Grundsteuerreform: Stand des Gesetzgebungsverfahrens und erster Entwurf zur Neuregelung der Immobilienbewertung

Aktuell: Die Länder Hessen und Niedersachsen haben am 23.09.2016 die Gesetzesanträge zur Änderung des Grundgesetzes (BR-Drs. 514/16) sowie zur Änderung des Bewertungsgesetzes (BR-Drs. 515/16) im Bundesrat eingebracht. Die Gesetzesanträge wurden zur weiteren Beratung in die Ausschüsse überwiesen.

Hintergrund

Im Auftrag der Finanzministerkonferenz (FMK) haben die Länder Hessen und Niedersachsen am 22.07.2016 eine Bundesratsinitiative zur Reform der Grundsteuer einschließlich eines Gesetzentwurfs zur Ermittlung und Feststellung der neuen Grundbesitzwerte vorgestellt.

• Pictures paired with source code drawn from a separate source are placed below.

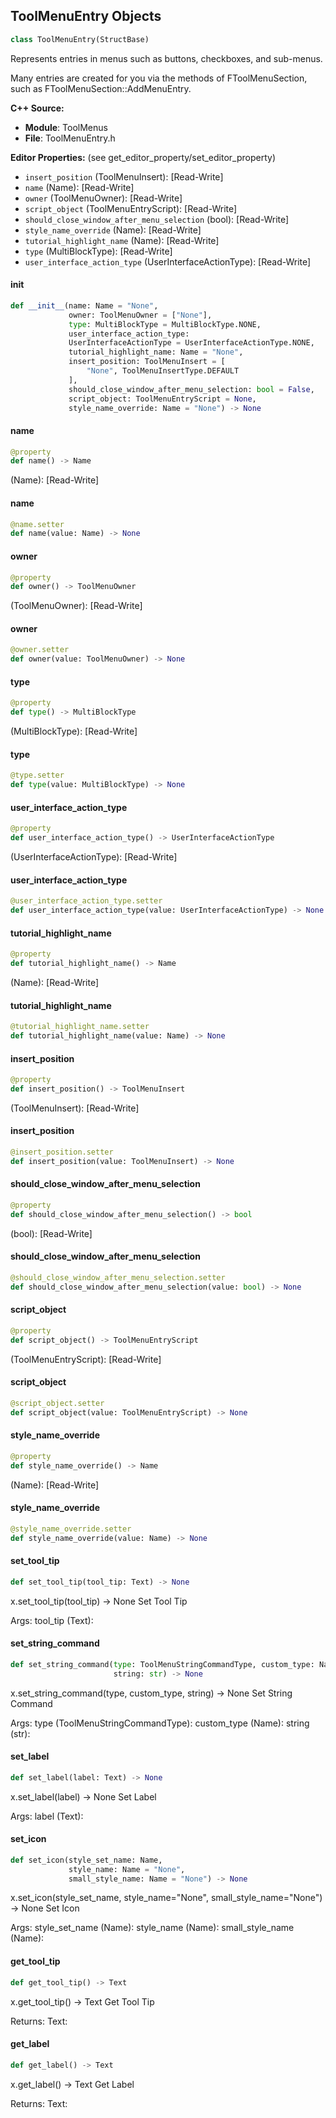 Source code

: ## ToolMenuEntry Objects

```python
class ToolMenuEntry(StructBase)
```

Represents entries in menus such as buttons, checkboxes, and sub-menus.

Many entries are created for you via the methods of FToolMenuSection, such as FToolMenuSection::AddMenuEntry.

**C++ Source:**

- **Module**: ToolMenus
- **File**: ToolMenuEntry.h

**Editor Properties:** (see get_editor_property/set_editor_property)

- ``insert_position`` (ToolMenuInsert):  [Read-Write]
- ``name`` (Name):  [Read-Write]
- ``owner`` (ToolMenuOwner):  [Read-Write]
- ``script_object`` (ToolMenuEntryScript):  [Read-Write]
- ``should_close_window_after_menu_selection`` (bool):  [Read-Write]
- ``style_name_override`` (Name):  [Read-Write]
- ``tutorial_highlight_name`` (Name):  [Read-Write]
- ``type`` (MultiBlockType):  [Read-Write]
- ``user_interface_action_type`` (UserInterfaceActionType):  [Read-Write]

<a id="unreal.ToolMenuEntry.__init__"></a>

#### __init__

```python
def __init__(name: Name = "None",
             owner: ToolMenuOwner = ["None"],
             type: MultiBlockType = MultiBlockType.NONE,
             user_interface_action_type:
             UserInterfaceActionType = UserInterfaceActionType.NONE,
             tutorial_highlight_name: Name = "None",
             insert_position: ToolMenuInsert = [
                 "None", ToolMenuInsertType.DEFAULT
             ],
             should_close_window_after_menu_selection: bool = False,
             script_object: ToolMenuEntryScript = None,
             style_name_override: Name = "None") -> None
```

<a id="unreal.ToolMenuEntry.name"></a>

#### name

```python
@property
def name() -> Name
```

(Name):  [Read-Write]

<a id="unreal.ToolMenuEntry.name"></a>

#### name

```python
@name.setter
def name(value: Name) -> None
```

<a id="unreal.ToolMenuEntry.owner"></a>

#### owner

```python
@property
def owner() -> ToolMenuOwner
```

(ToolMenuOwner):  [Read-Write]

<a id="unreal.ToolMenuEntry.owner"></a>

#### owner

```python
@owner.setter
def owner(value: ToolMenuOwner) -> None
```

<a id="unreal.ToolMenuEntry.type"></a>

#### type

```python
@property
def type() -> MultiBlockType
```

(MultiBlockType):  [Read-Write]

<a id="unreal.ToolMenuEntry.type"></a>

#### type

```python
@type.setter
def type(value: MultiBlockType) -> None
```

<a id="unreal.ToolMenuEntry.user_interface_action_type"></a>

#### user_interface_action_type

```python
@property
def user_interface_action_type() -> UserInterfaceActionType
```

(UserInterfaceActionType):  [Read-Write]

<a id="unreal.ToolMenuEntry.user_interface_action_type"></a>

#### user_interface_action_type

```python
@user_interface_action_type.setter
def user_interface_action_type(value: UserInterfaceActionType) -> None
```

<a id="unreal.ToolMenuEntry.tutorial_highlight_name"></a>

#### tutorial_highlight_name

```python
@property
def tutorial_highlight_name() -> Name
```

(Name):  [Read-Write]

<a id="unreal.ToolMenuEntry.tutorial_highlight_name"></a>

#### tutorial_highlight_name

```python
@tutorial_highlight_name.setter
def tutorial_highlight_name(value: Name) -> None
```

<a id="unreal.ToolMenuEntry.insert_position"></a>

#### insert_position

```python
@property
def insert_position() -> ToolMenuInsert
```

(ToolMenuInsert):  [Read-Write]

<a id="unreal.ToolMenuEntry.insert_position"></a>

#### insert_position

```python
@insert_position.setter
def insert_position(value: ToolMenuInsert) -> None
```

<a id="unreal.ToolMenuEntry.should_close_window_after_menu_selection"></a>

#### should_close_window_after_menu_selection

```python
@property
def should_close_window_after_menu_selection() -> bool
```

(bool):  [Read-Write]

<a id="unreal.ToolMenuEntry.should_close_window_after_menu_selection"></a>

#### should_close_window_after_menu_selection

```python
@should_close_window_after_menu_selection.setter
def should_close_window_after_menu_selection(value: bool) -> None
```

<a id="unreal.ToolMenuEntry.script_object"></a>

#### script_object

```python
@property
def script_object() -> ToolMenuEntryScript
```

(ToolMenuEntryScript):  [Read-Write]

<a id="unreal.ToolMenuEntry.script_object"></a>

#### script_object

```python
@script_object.setter
def script_object(value: ToolMenuEntryScript) -> None
```

<a id="unreal.ToolMenuEntry.style_name_override"></a>

#### style_name_override

```python
@property
def style_name_override() -> Name
```

(Name):  [Read-Write]

<a id="unreal.ToolMenuEntry.style_name_override"></a>

#### style_name_override

```python
@style_name_override.setter
def style_name_override(value: Name) -> None
```

<a id="unreal.ToolMenuEntry.set_tool_tip"></a>

#### set_tool_tip

```python
def set_tool_tip(tool_tip: Text) -> None
```

x.set_tool_tip(tool_tip) -> None
Set Tool Tip

Args:
    tool_tip (Text):

<a id="unreal.ToolMenuEntry.set_string_command"></a>

#### set_string_command

```python
def set_string_command(type: ToolMenuStringCommandType, custom_type: Name,
                       string: str) -> None
```

x.set_string_command(type, custom_type, string) -> None
Set String Command

Args:
    type (ToolMenuStringCommandType): 
    custom_type (Name): 
    string (str):

<a id="unreal.ToolMenuEntry.set_label"></a>

#### set_label

```python
def set_label(label: Text) -> None
```

x.set_label(label) -> None
Set Label

Args:
    label (Text):

<a id="unreal.ToolMenuEntry.set_icon"></a>

#### set_icon

```python
def set_icon(style_set_name: Name,
             style_name: Name = "None",
             small_style_name: Name = "None") -> None
```

x.set_icon(style_set_name, style_name="None", small_style_name="None") -> None
Set Icon

Args:
    style_set_name (Name): 
    style_name (Name): 
    small_style_name (Name):

<a id="unreal.ToolMenuEntry.get_tool_tip"></a>

#### get_tool_tip

```python
def get_tool_tip() -> Text
```

x.get_tool_tip() -> Text
Get Tool Tip

Returns:
    Text:

<a id="unreal.ToolMenuEntry.get_label"></a>

#### get_label

```python
def get_label() -> Text
```

x.get_label() -> Text
Get Label

Returns:
    Text:

<a id="unreal.ScriptSlateIcon"></a>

Nach vielen Jahren der Diskussion und unter dem Eindruck einer bevorstehenden Rechtsprechung des BVerfG zur mutmaßlichen Verfassungswidrigkeit der geltenden Einheitsbewertung als Grundlage für die Festsetzung der Grundsteuer (siehe Deloitte Tax-News) hat die FMK eine Bundesratsinitiative zur Reform der Grundsteuer beschlossen.

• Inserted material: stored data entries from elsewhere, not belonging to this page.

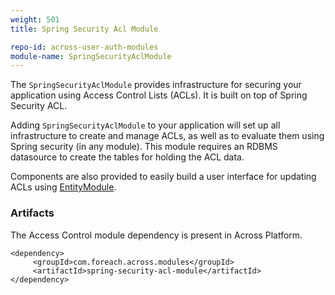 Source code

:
 ```yaml
---
weight: 501
title: Spring Security Acl Module

repo-id: across-user-auth-modules
module-name: SpringSecurityAclModule
---
```


The `SpringSecurityAclModule` provides infrastructure for securing your
application using Access Control Lists (ACLs). It is built on top of
Spring Security ACL.

Adding `SpringSecurityAclModule` to your application will set up all
infrastructure to create and manage ACLs, as well as to evaluate them
using Spring security (in any module). This module requires an RDBMS
datasource to create the tables for holding the ACL data.

Components are also provided to easily build a user interface for
updating ACLs using [EntityModule](../entity-module).


### Artifacts

The Access Control module dependency is present in Across Platform.

    <dependency>
         <groupId>com.foreach.across.modules</groupId>
         <artifactId>spring-security-acl-module</artifactId>
    </dependency>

Diese Reform verfolgt die Zielsetzung, die Grundsteuer als mit rd. 13 Mrd. € Jahresaufkommen „einzige quantitativ gewichtige Haushaltsposition (der Kommunen), über die autonom ein Haushaltsausgleich ohne weitere Neuverschuldung erreicht werden kann“, unbedingt zu erhalten und vor dem Hintergrund der anstehenden Entscheidung des BVerfG verfassungsgemäß auszugestalten.

Dabei verfolgt die FMK offenbar das Ziel, einem drohenden zeitweisen Ausfall der Grundsteuer zuvorzukommen, wenn das BVerfG einen zeitlich nur begrenzten Zeitraum bis zum Inkrafttreten eines neuen Grundsteuer- und Bewertungsrechts festlegen sollte; deswegen wurde vorsorglich ein Zeitplan für die Umsetzung der Reform entworfen, der aus Sicht der Finanzverwaltung noch umsetzbar erscheint und der dem BVerfG deutlich signalisiert, dass nun der jahrelangen Diskussion endlich Taten und gesetzgeberische Maßnahmen folgen.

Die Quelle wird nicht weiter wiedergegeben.